* Instructions for the task: Pictures in the records below are skipped; the rest is copied exactly.

Start of Block

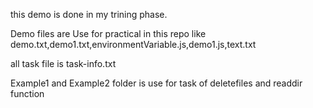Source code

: this demo is done in my trining phase.

Demo files are Use for practical in this repo
like demo.txt,demo1.txt,environmentVariable.js,demo1.js,text.txt

all task file is task-info.txt

Example1 and Example2 folder is use for task of deletefiles and readdir function
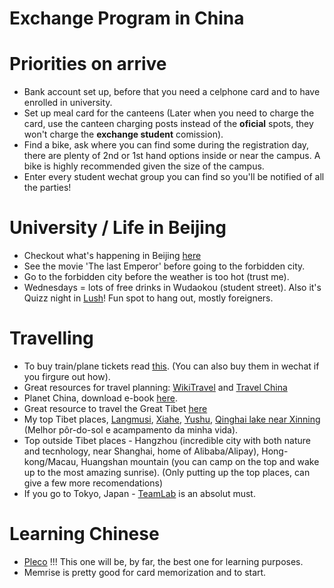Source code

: # Exchange Program in China


# Priorities on arrive
* Bank account set up, before that you need a celphone card and to have enrolled in university.
* Set up meal card for the canteens (Later when you need to charge the card, use the canteen charging posts instead of the __oficial__ spots, they won't charge the __exchange student__ comission).
* Find a bike, ask where you can find some during the registration day, there are plenty of 2nd or 1st hand options inside or near the campus. A bike is highly recommended given the size of the campus.
* Enter every student wechat group you can find so you'll be notified of all the parties!


# University / Life in Beijing

* Checkout what's happening in Beijing [here](https://www.thebeijinger.com/visitor-guide)
* See the movie 'The last Emperor' before going to the forbidden city.
* Go to the forbidden city before the weather is too hot (trust me).
* Wednesdays = lots of free drinks in Wudaokou (student street). Also it's Quizz night in [Lush](https://www.tripadvisor.com/Restaurant_Review-g294212-d1056744-Reviews-Lush-Beijing.html)! Fun spot to hang out, mostly foreigners.

# Travelling 
 * To buy train/plane tickets read [this](https://fr.trip.com/trains/how-to-buy-train-tickets.html/). (You can also buy them in wechat if you firgure out how). 
* Great resources for travel planning: [WikiTravel](https://wikitravel.org/en/Main_Page) and [Travel China](https://www.travelchinaguide.com/)
* Planet China, download e-book [here](http://93.174.95.29/_ads/A8E09C20BF952EC200775AFE0FEB2288).
* Great resource to travel the Great Tibet [here](https://www.thelandofsnows.com/)
* My top Tibet places, [Langmusi](https://www.google.com/search?safe=active&client=firefox-b-d&sxsrf=ACYBGNSd0tm44LJLJUHXNjbAnY5i6js2jg:1579705594807&q=langmusi&spell=1&sa=X&ved=2ahUKEwi13c_2vZfnAhX9UBUIHYsJBnAQBSgAegQIAhAq&biw=2003&bih=1006), [Xiahe](https://www.google.com/search?safe=active&client=firefox-b-d&biw=2003&bih=1006&sxsrf=ACYBGNQoggwbyKsBky-kd47VRNGTZRAJHQ%3A1579705597017&ei=_WQoXtFOwtDGA-yAhoAI&q=Xiahe&oq=Xiahe&gs_l=psy-ab.3..0i203l9j0i10i203.50719.50719..51246...1.0..1.202.507.0j2j1......0....2j1..gws-wiz.......35i39j0i30.r854JZEFM5Y&ved=0ahUKEwiRwdb3vZfnAhVCqHEKHWyAAYAQ4dUDCAo&uact=5), [Yushu](https://www.google.com/search?safe=active&client=firefox-b-d&biw=2003&bih=1006&sxsrf=ACYBGNSwH1Li46T9Q8m1Z2zN995NrZbykg%3A1579705656624&ei=OGUoXvnbJYaV1fAP---rkA4&q=qinghai+yushu&oq=qinghai+yus&gs_l=psy-ab.1.0.0i22i30l6.15843.17881..19672...0.0..0.417.2648.0j11j1j1j1......0....1..gws-wiz.......35i39j0i203j0i10i203j0j0i10.s72unDKBgQ4), [Qinghai lake near Xinning](https://www.google.com/search?safe=active&client=firefox-b-d&biw=2003&bih=1006&sxsrf=ACYBGNRZ7N4c9AUuR2Hg0MbCYciWoBgoeA%3A1579705677506&ei=TWUoXrvOHoaq1fAP7e666AQ&q=qinghai+lake&oq=qinghai+lake&gs_l=psy-ab.3..35i39j0i203l9.46229.48071..48197...2.0..0.182.1142.0j8......0....1..gws-wiz.......0i22i30.ROPlqtaHfZo&ved=0ahUKEwj7qIeevpfnAhUGVRUIHW23Dk0Q4dUDCAo&uact=5) (Melhor pôr-do-sol e acampamento da minha vida).
* Top outside Tibet places - Hangzhou (incredible city with both nature and tecnhology, near Shanghai, home of Alibaba/Alipay), Hong-kong/Macau, Huangshan mountain (you can camp on the top and wake up to the most amazing sunrise). (Only putting up the top places, can give a few more recomendations)
* If you go to Tokyo, Japan - [TeamLab](https://www.teamlab.art/e/?type=pickup) is an absolut must.
        
# Learning Chinese
* [Pleco](https://www.pleco.com/) !!! This one will be, by far, the best one for learning purposes.
* Memrise is pretty good for card memorization and to start.
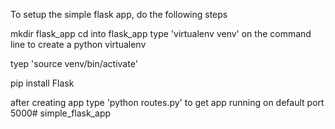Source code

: To setup the simple flask app, do the following steps

mkdir flask_app
cd into flask_app
type 'virtualenv venv' on the command line to create a python virtualenv

tyep 'source venv/bin/activate'

pip install Flask

after creating app type 'python routes.py' to get app running on default port 5000# simple_flask_app
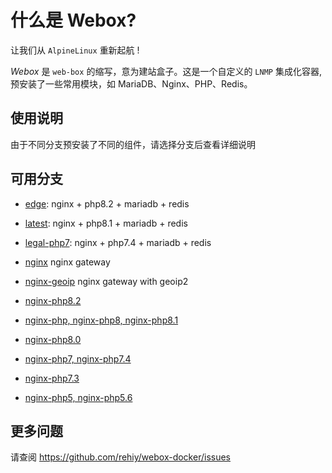 # 什么是 Webox?

让我们从 `AlpineLinux` 重新起航 !

*Webox* 是 `web-box` 的缩写，意为建站盒子。这是一个自定义的 `LNMP` 集成化容器, 预安装了一些常用模块，如 MariaDB、Nginx、PHP、Redis。

## 使用说明

由于不同分支预安装了不同的组件，请选择分支后查看详细说明

## 可用分支

- [edge](https://github.com/rehiy/webox-docker/tree/master/edge): nginx + php8.2 + mariadb + redis

- [latest](https://github.com/rehiy/webox-docker/tree/master/latest): nginx + php8.1 + mariadb + redis

- [legal-php7](https://github.com/rehiy/webox-docker/tree/master/legal-php7): nginx + php7.4 + mariadb + redis

- [nginx](https://github.com/rehiy/webox-docker/tree/master/nginx) nginx gateway

- [nginx-geoip](https://github.com/rehiy/webox-docker/tree/master/nginx)  nginx gateway with geoip2

- [nginx-php8.2](https://github.com/rehiy/webox-docker/tree/master/nginx-php8.2)

- [nginx-php, nginx-php8, nginx-php8.1](https://github.com/rehiy/webox-docker/tree/master/nginx-php8.1)

- [nginx-php8.0](https://github.com/rehiy/webox-docker/tree/master/nginx-php8.0)

- [nginx-php7, nginx-php7.4](https://github.com/rehiy/webox-docker/tree/master/nginx-php7.4)

- [nginx-php7.3](https://github.com/rehiy/webox-docker/tree/master/nginx-php7.3)

- [nginx-php5, nginx-php5.6](https://github.com/rehiy/webox-docker/tree/master/nginx-php5.6)

## 更多问题

请查阅 <https://github.com/rehiy/webox-docker/issues>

End of Block

* Task response:
Source code

: this demo is done in my trining phase.

Demo files are Use for practical in this repo
like demo.txt,demo1.txt,environmentVariable.js,demo1.js,text.txt

all task file is task-info.txt

Example1 and Example2 folder is use for task of deletefiles and readdir function
Source code

: # Exchange Program in China


# Priorities on arrive
* Bank account set up, before that you need a celphone card and to have enrolled in university.
* Set up meal card for the canteens (Later when you need to charge the card, use the canteen charging posts instead of the __oficial__ spots, they won't charge the __exchange student__ comission).
* Find a bike, ask where you can find some during the registration day, there are plenty of 2nd or 1st hand options inside or near the campus. A bike is highly recommended given the size of the campus.
* Enter every student wechat group you can find so you'll be notified of all the parties!


# University / Life in Beijing

* Checkout what's happening in Beijing [here](https://www.thebeijinger.com/visitor-guide)
* See the movie 'The last Emperor' before going to the forbidden city.
* Go to the forbidden city before the weather is too hot (trust me).
* Wednesdays = lots of free drinks in Wudaokou (student street). Also it's Quizz night in [Lush](https://www.tripadvisor.com/Restaurant_Review-g294212-d1056744-Reviews-Lush-Beijing.html)! Fun spot to hang out, mostly foreigners.

# Travelling 
 * To buy train/plane tickets read [this](https://fr.trip.com/trains/how-to-buy-train-tickets.html/). (You can also buy them in wechat if you firgure out how). 
* Great resources for travel planning: [WikiTravel](https://wikitravel.org/en/Main_Page) and [Travel China](https://www.travelchinaguide.com/)
* Planet China, download e-book [here](http://93.174.95.29/_ads/A8E09C20BF952EC200775AFE0FEB2288).
* Great resource to travel the Great Tibet [here](https://www.thelandofsnows.com/)
* My top Tibet places, [Langmusi](https://www.google.com/search?safe=active&client=firefox-b-d&sxsrf=ACYBGNSd0tm44LJLJUHXNjbAnY5i6js2jg:1579705594807&q=langmusi&spell=1&sa=X&ved=2ahUKEwi13c_2vZfnAhX9UBUIHYsJBnAQBSgAegQIAhAq&biw=2003&bih=1006), [Xiahe](https://www.google.com/search?safe=active&client=firefox-b-d&biw=2003&bih=1006&sxsrf=ACYBGNQoggwbyKsBky-kd47VRNGTZRAJHQ%3A1579705597017&ei=_WQoXtFOwtDGA-yAhoAI&q=Xiahe&oq=Xiahe&gs_l=psy-ab.3..0i203l9j0i10i203.50719.50719..51246...1.0..1.202.507.0j2j1......0....2j1..gws-wiz.......35i39j0i30.r854JZEFM5Y&ved=0ahUKEwiRwdb3vZfnAhVCqHEKHWyAAYAQ4dUDCAo&uact=5), [Yushu](https://www.google.com/search?safe=active&client=firefox-b-d&biw=2003&bih=1006&sxsrf=ACYBGNSwH1Li46T9Q8m1Z2zN995NrZbykg%3A1579705656624&ei=OGUoXvnbJYaV1fAP---rkA4&q=qinghai+yushu&oq=qinghai+yus&gs_l=psy-ab.1.0.0i22i30l6.15843.17881..19672...0.0..0.417.2648.0j11j1j1j1......0....1..gws-wiz.......35i39j0i203j0i10i203j0j0i10.s72unDKBgQ4), [Qinghai lake near Xinning](https://www.google.com/search?safe=active&client=firefox-b-d&biw=2003&bih=1006&sxsrf=ACYBGNRZ7N4c9AUuR2Hg0MbCYciWoBgoeA%3A1579705677506&ei=TWUoXrvOHoaq1fAP7e666AQ&q=qinghai+lake&oq=qinghai+lake&gs_l=psy-ab.3..35i39j0i203l9.46229.48071..48197...2.0..0.182.1142.0j8......0....1..gws-wiz.......0i22i30.ROPlqtaHfZo&ved=0ahUKEwj7qIeevpfnAhUGVRUIHW23Dk0Q4dUDCAo&uact=5) (Melhor pôr-do-sol e acampamento da minha vida).
* Top outside Tibet places - Hangzhou (incredible city with both nature and tecnhology, near Shanghai, home of Alibaba/Alipay), Hong-kong/Macau, Huangshan mountain (you can camp on the top and wake up to the most amazing sunrise). (Only putting up the top places, can give a few more recomendations)
* If you go to Tokyo, Japan - [TeamLab](https://www.teamlab.art/e/?type=pickup) is an absolut must.
        
# Learning Chinese
* [Pleco](https://www.pleco.com/) !!! This one will be, by far, the best one for learning purposes.
* Memrise is pretty good for card memorization and to start.
Source code

: To setup the simple flask app, do the following steps

mkdir flask_app
cd into flask_app
type 'virtualenv venv' on the command line to create a python virtualenv

tyep 'source venv/bin/activate'

pip install Flask

after creating app type 'python routes.py' to get app running on default port 5000# simple_flask_app
 # 什么是 Webox?

让我们从 `AlpineLinux` 重新起航 !

*Webox* 是 `web-box` 的缩写，意为建站盒子。这是一个自定义的 `LNMP` 集成化容器, 预安装了一些常用模块，如 MariaDB、Nginx、PHP、Redis。

## 使用说明

由于不同分支预安装了不同的组件，请选择分支后查看详细说明

## 可用分支

- [edge](https://github.com/rehiy/webox-docker/tree/master/edge): nginx + php8.2 + mariadb + redis

- [latest](https://github.com/rehiy/webox-docker/tree/master/latest): nginx + php8.1 + mariadb + redis

- [legal-php7](https://github.com/rehiy/webox-docker/tree/master/legal-php7): nginx + php7.4 + mariadb + redis

- [nginx](https://github.com/rehiy/webox-docker/tree/master/nginx) nginx gateway

- [nginx-geoip](https://github.com/rehiy/webox-docker/tree/master/nginx)  nginx gateway with geoip2

- [nginx-php8.2](https://github.com/rehiy/webox-docker/tree/master/nginx-php8.2)

- [nginx-php, nginx-php8, nginx-php8.1](https://github.com/rehiy/webox-docker/tree/master/nginx-php8.1)

- [nginx-php8.0](https://github.com/rehiy/webox-docker/tree/master/nginx-php8.0)

- [nginx-php7, nginx-php7.4](https://github.com/rehiy/webox-docker/tree/master/nginx-php7.4)

- [nginx-php7.3](https://github.com/rehiy/webox-docker/tree/master/nginx-php7.3)

- [nginx-php5, nginx-php5.6](https://github.com/rehiy/webox-docker/tree/master/nginx-php5.6)

## 更多问题

请查阅 <https://github.com/rehiy/webox-docker/issues>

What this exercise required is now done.